No fundo, Kenshin é um pacifista, mas ele não consegue se livrar de uma espada enquanto houver quem queira o mal. Ele não gosta do que espadas representam na prática, afinal são instrumentos para a morte que inclusive simbolizam um passado sanguinário do Japão. Mas ainda assim, seguindo sua natureza de samurai, que não o permite deixar a vida da espada de lado, e sua filosofia pessoal, as utiliza para proteger aquilo que ama: a paz, seus amigos e pessoas próximas.

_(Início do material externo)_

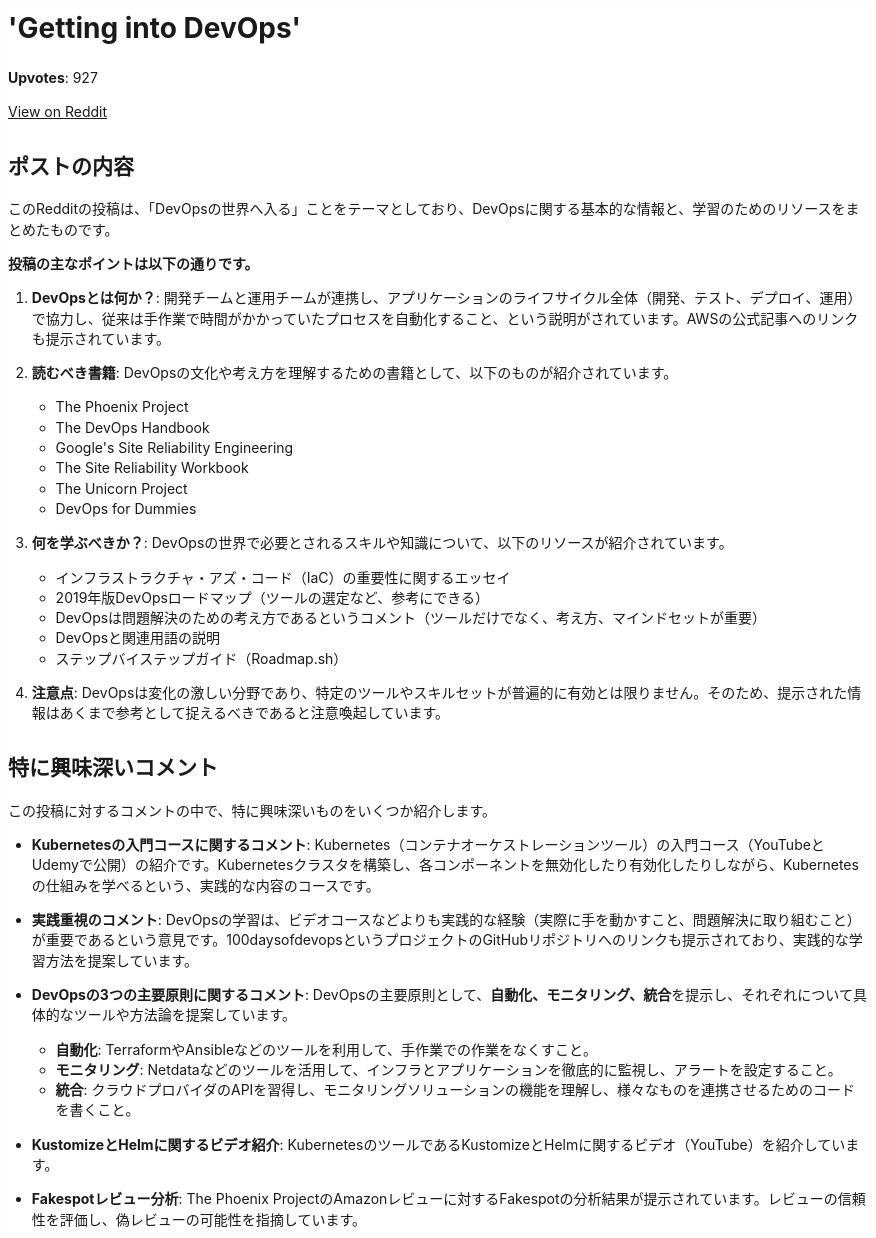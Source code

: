 
# 'Getting into DevOps'

**Upvotes**: 927



[View on Reddit](https://www.reddit.com/r/devops/comments/yjdscp/getting_into_devops/)

## ポストの内容

このRedditの投稿は、「DevOpsの世界へ入る」ことをテーマとしており、DevOpsに関する基本的な情報と、学習のためのリソースをまとめたものです。

**投稿の主なポイントは以下の通りです。**

1.  **DevOpsとは何か？**: 開発チームと運用チームが連携し、アプリケーションのライフサイクル全体（開発、テスト、デプロイ、運用）で協力し、従来は手作業で時間がかかっていたプロセスを自動化すること、という説明がされています。AWSの公式記事へのリンクも提示されています。

2.  **読むべき書籍**: DevOpsの文化や考え方を理解するための書籍として、以下のものが紹介されています。

    *   The Phoenix Project
    *   The DevOps Handbook
    *   Google's Site Reliability Engineering
    *   The Site Reliability Workbook
    *   The Unicorn Project
    *   DevOps for Dummies

3.  **何を学ぶべきか？**: DevOpsの世界で必要とされるスキルや知識について、以下のリソースが紹介されています。

    *   インフラストラクチャ・アズ・コード（IaC）の重要性に関するエッセイ
    *   2019年版DevOpsロードマップ（ツールの選定など、参考にできる）
    *   DevOpsは問題解決のための考え方であるというコメント（ツールだけでなく、考え方、マインドセットが重要）
    *   DevOpsと関連用語の説明
    *   ステップバイステップガイド（Roadmap.sh）

4.  **注意点**: DevOpsは変化の激しい分野であり、特定のツールやスキルセットが普遍的に有効とは限りません。そのため、提示された情報はあくまで参考として捉えるべきであると注意喚起しています。

## 特に興味深いコメント

この投稿に対するコメントの中で、特に興味深いものをいくつか紹介します。

*   **Kubernetesの入門コースに関するコメント**: Kubernetes（コンテナオーケストレーションツール）の入門コース（YouTubeとUdemyで公開）の紹介です。Kubernetesクラスタを構築し、各コンポーネントを無効化したり有効化したりしながら、Kubernetesの仕組みを学べるという、実践的な内容のコースです。
*   **実践重視のコメント**: DevOpsの学習は、ビデオコースなどよりも実践的な経験（実際に手を動かすこと、問題解決に取り組むこと）が重要であるという意見です。100daysofdevopsというプロジェクトのGitHubリポジトリへのリンクも提示されており、実践的な学習方法を提案しています。
*   **DevOpsの3つの主要原則に関するコメント**: DevOpsの主要原則として、**自動化、モニタリング、統合**を提示し、それぞれについて具体的なツールや方法論を提案しています。

    *   **自動化**: TerraformやAnsibleなどのツールを利用して、手作業での作業をなくすこと。
    *   **モニタリング**: Netdataなどのツールを活用して、インフラとアプリケーションを徹底的に監視し、アラートを設定すること。
    *   **統合**: クラウドプロバイダのAPIを習得し、モニタリングソリューションの機能を理解し、様々なものを連携させるためのコードを書くこと。

*   **KustomizeとHelmに関するビデオ紹介**: KubernetesのツールであるKustomizeとHelmに関するビデオ（YouTube）を紹介しています。
*   **Fakespotレビュー分析**: The Phoenix ProjectのAmazonレビューに対するFakespotの分析結果が提示されています。レビューの信頼性を評価し、偽レビューの可能性を指摘しています。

O arco mais famoso é o segundo, que é absurdamente mais político e conta o trajeto de Kenshin de volta a Kyoto para conter uma revolução interna no Japão, sendo liderada por um samurai louco que chefes do governo moderno tentaram queimar vivo por ter informações demais. O homem sobreviveu e está criando um exército para tomar o governo. Nesse ponto, introduzem outro personagem real da história japonesa, Saitō Hajime, dessa vez como um personagem recorrente. Hajime Saito é um personagem extremamente popular na história japonesa, muito por ter feito parte do Shinsengumi, a polícia especial japonesa na época do regime. Como membro da polícia, ele obviamente era oposto aos revolucionários, então Saito e Kenshin eram adversários. Apesar de ser um defensor do shogunato, Saito era um homem de princípios, e sua filosofia é a mesma do Shinsengume: "aku soku zan", ou "eliminar o mal instantaneamente", que tem toda uma filosofia por trás mas em que não vale a pena eu me aprofundar.

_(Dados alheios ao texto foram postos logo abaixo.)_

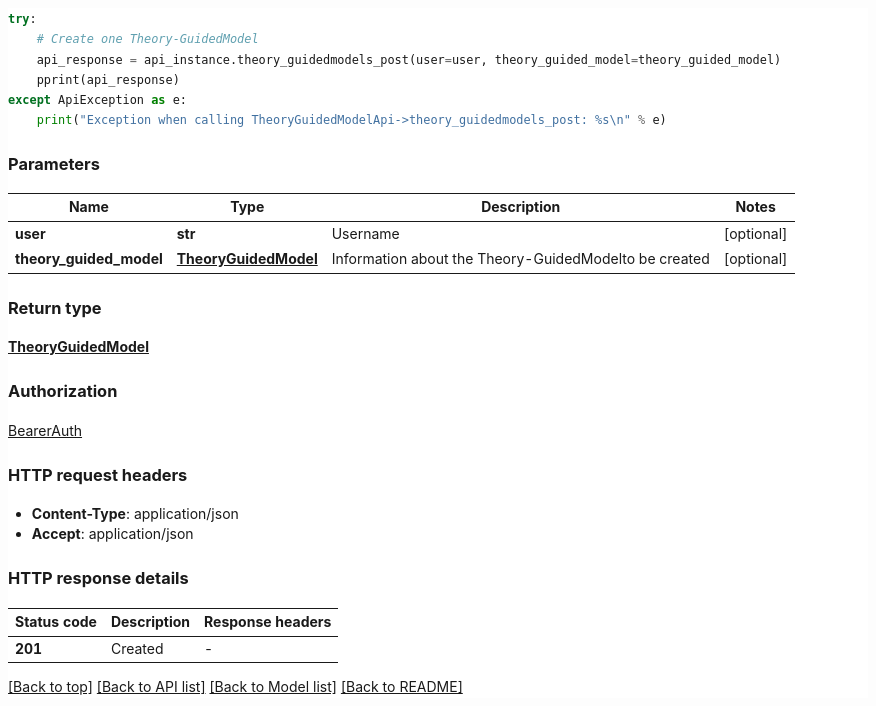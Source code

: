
 ```python
try:
    # Create one Theory-GuidedModel
    api_response = api_instance.theory_guidedmodels_post(user=user, theory_guided_model=theory_guided_model)
    pprint(api_response)
except ApiException as e:
    print("Exception when calling TheoryGuidedModelApi->theory_guidedmodels_post: %s\n" % e)
```

### Parameters

Name | Type | Description  | Notes
------------- | ------------- | ------------- | -------------
 **user** | **str**| Username | [optional] 
 **theory_guided_model** | [**TheoryGuidedModel**](TheoryGuidedModel.md)| Information about the Theory-GuidedModelto be created | [optional] 

### Return type

[**TheoryGuidedModel**](TheoryGuidedModel.md)

### Authorization

[BearerAuth](../#BearerAuth)

### HTTP request headers

 - **Content-Type**: application/json
 - **Accept**: application/json

### HTTP response details
| Status code | Description | Response headers |
|-------------|-------------|------------------|
**201** | Created |  -  |

[[Back to top]](#) [[Back to API list]](../#documentation-for-api-endpoints) [[Back to Model list]](../#documentation-for-models) [[Back to README]](../)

Como eu falei antes, aqueles que viveram no Bakumatsu têm respeito mútuo, e não é diferente entre Kenshin e Saito. Apesar disso, eles serão pra sempre inimigos, ainda que Saito esteja trabalhando para o governo da época pós-revolução (aliás, observe que aqui os personagens são movidos por princípios e não por política). Também como falei antes, Kenshin volta para Kyoto, a terra onde aconteceram suas maiores matanças, tendo como objetivo encontrar alguma forma de conter a crise causada pela revolução interna sem que ele matasse ninguém.
Nesse arco, temos muitas coisas marcantes: aparecimento de um gigante (eu falei que a história era exagerada em diversos aspectos), a resolução do conflito interno de Kenshin, aparição de inúmeros personagens memoráveis que eu não poderia ficar listando, o desenvolvimento psicológico de vilões, fazendo você entender não somente o lado de Kenshin, mas também de seus adversários, personagens antigos que voltam (o mestre do Oniwaban, depois de ter todos seus subordinados — uma espécie de família para ele — assassinados, mergulhando-o em um niilismo e desejo único de vingança contra o homem que o havia derrotado), um pouco do passado do protagonista sendo explicado. Por causa de tudo isso, entendo sua popularidade, mas não é por esses motivos que eu mais gosto de Rurouni Kenshin.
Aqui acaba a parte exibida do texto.